_Action item_. Write out only the lines running from the one that contains "다시 입력받아야 한다." to the end of the material, both ends included.

_Given information_.
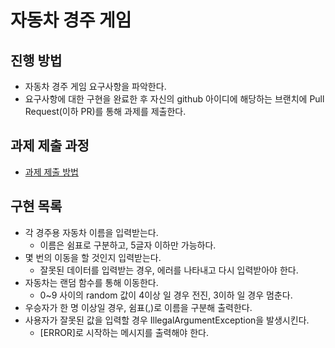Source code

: # 자동차 경주 게임
## 진행 방법
* 자동차 경주 게임 요구사항을 파악한다.
* 요구사항에 대한 구현을 완료한 후 자신의 github 아이디에 해당하는 브랜치에 Pull Request(이하 PR)를 통해 과제를 제출한다.

## 과제 제출 과정
* [과제 제출 방법](https://github.com/next-step/nextstep-docs/tree/master/precourse)


## 구현 목록
* 각 경주용 자동차 이름을 입력받는다. 
  * 이름은 쉼표로 구분하고, 5글자 이하만 가능하다.
* 몇 번의 이동을 할 것인지 입력받는다.
  * 잘못된 데이터를 입력받는 경우, 에러를 나타내고 다시 입력받아야 한다.
* 자동차는 랜덤 함수를 통해 이동한다.
  * 0~9 사이의 random 값이 4이상 일 경우 전진, 3이하 일 경우 멈춘다. 
* 우승자가 한 명 이상일 경우, 쉼표(,)로 이름을 구분해 출력한다.
* 사용자가 잘못된 값을 입력할 경우 IllegalArgumentException을 발생시킨다.
  * [ERROR]로 시작하는 메시지를 출력해야 한다.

_Written answer_.
  * 잘못된 데이터를 입력받는 경우, 에러를 나타내고 다시 입력받아야 한다.
* 자동차는 랜덤 함수를 통해 이동한다.
  * 0~9 사이의 random 값이 4이상 일 경우 전진, 3이하 일 경우 멈춘다. 
* 우승자가 한 명 이상일 경우, 쉼표(,)로 이름을 구분해 출력한다.
* 사용자가 잘못된 값을 입력할 경우 IllegalArgumentException을 발생시킨다.
  * [ERROR]로 시작하는 메시지를 출력해야 한다.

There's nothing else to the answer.